Engineering Contradictions & Design Principles
Engineering Contradiction Analysis
1Ease of manufacture
If low-cost sensors are used for map data collection, then device cost is reduced, but positioning accuracy deteriorates
Solution Approach 1:
The system performs preliminary dynamic alignment stages before actual map data collection to pre-calibrate and correct sensor errors. By conducting error convergence processing in advance through multiple alignment stages, the system compensates for low-cost sensor inaccuracies before they affect map formation, thereby maintaining positioning accuracy without requiring expensive sensors.
Solution Approach 2:
The system implements feedback mechanisms by continuously collecting positioning data during dynamic alignment stages and using this information to correct errors in subsequent map data collection. The error convergence processing uses feedback from multiple measurement stages to iteratively improve positioning accuracy, allowing low-cost sensors to achieve performance comparable to expensive sensors through continuous error correction.
2Measurement precision
If dynamic alignment and error convergence processing are performed, then positioning accuracy is improved, but processing time increases
Solution Approach 1:
The error convergence processing is segmented into five distinct stages: initial dynamic alignment, first path following, map data collection, second path following, and final dynamic alignment. By dividing the processing into manageable segments, the system can perform error correction continuously throughout data collection rather than as a single time-consuming batch process, reducing overall processing time while maintaining accuracy.
Solution Approach 2:
The system performs error convergence processing continuously across all five stages rather than as discrete separate operations. Positioning data is collected and processed in real-time throughout the entire map formation process, eliminating idle time between data collection and error correction. This continuous processing approach maintains positioning accuracy while minimizing time loss compared to batch processing methods.
Data Source
AI summary
Embodiments of the present disclosure provide a method and apparatus for processing positioning data, a device, a storage medium and a vehicle.
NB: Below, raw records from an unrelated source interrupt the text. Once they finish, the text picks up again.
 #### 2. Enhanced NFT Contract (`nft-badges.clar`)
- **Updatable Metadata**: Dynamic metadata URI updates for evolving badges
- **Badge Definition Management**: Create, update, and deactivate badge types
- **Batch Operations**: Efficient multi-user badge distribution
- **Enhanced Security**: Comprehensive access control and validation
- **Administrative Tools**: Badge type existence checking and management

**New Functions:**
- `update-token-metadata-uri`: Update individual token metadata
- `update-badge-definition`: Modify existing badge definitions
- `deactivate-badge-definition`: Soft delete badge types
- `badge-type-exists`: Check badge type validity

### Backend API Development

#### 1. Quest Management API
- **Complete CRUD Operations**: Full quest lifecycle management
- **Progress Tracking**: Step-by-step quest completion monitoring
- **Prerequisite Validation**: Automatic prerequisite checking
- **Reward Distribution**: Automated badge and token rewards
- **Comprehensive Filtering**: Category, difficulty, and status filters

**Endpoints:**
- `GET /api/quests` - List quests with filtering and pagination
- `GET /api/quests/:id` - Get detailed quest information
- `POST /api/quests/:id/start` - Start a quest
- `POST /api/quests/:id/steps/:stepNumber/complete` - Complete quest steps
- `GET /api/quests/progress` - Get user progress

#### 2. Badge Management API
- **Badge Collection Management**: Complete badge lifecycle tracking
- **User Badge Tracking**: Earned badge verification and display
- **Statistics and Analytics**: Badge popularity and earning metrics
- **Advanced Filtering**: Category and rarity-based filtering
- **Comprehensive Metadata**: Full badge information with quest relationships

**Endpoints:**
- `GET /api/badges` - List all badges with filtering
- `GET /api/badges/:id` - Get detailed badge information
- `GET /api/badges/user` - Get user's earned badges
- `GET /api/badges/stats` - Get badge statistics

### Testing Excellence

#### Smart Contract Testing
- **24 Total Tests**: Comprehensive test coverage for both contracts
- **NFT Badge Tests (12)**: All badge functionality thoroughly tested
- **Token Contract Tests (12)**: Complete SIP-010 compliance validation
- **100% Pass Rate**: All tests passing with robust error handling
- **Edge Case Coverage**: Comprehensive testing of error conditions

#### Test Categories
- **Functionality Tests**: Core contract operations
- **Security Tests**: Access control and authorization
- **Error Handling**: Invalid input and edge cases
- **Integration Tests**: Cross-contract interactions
In the method according to the embodiments of the present disclosure, the vehicle is controlled to collect positioning data continuously in the five stages including a first stage for performing dynamic alignment, a second stage for traveling along a path of a character “8”, a third stage for collecting map data, a fourth stage for traveling along a path of the character “8”, and a fifth stage for performing the dynamic alignment, and processing of error convergence is performed on the positioning data collected in the third stage, according to the positioning data collected in the first stage, the second stage, the fourth stage and the fifth stage, to obtain the final positioning data after the error convergence.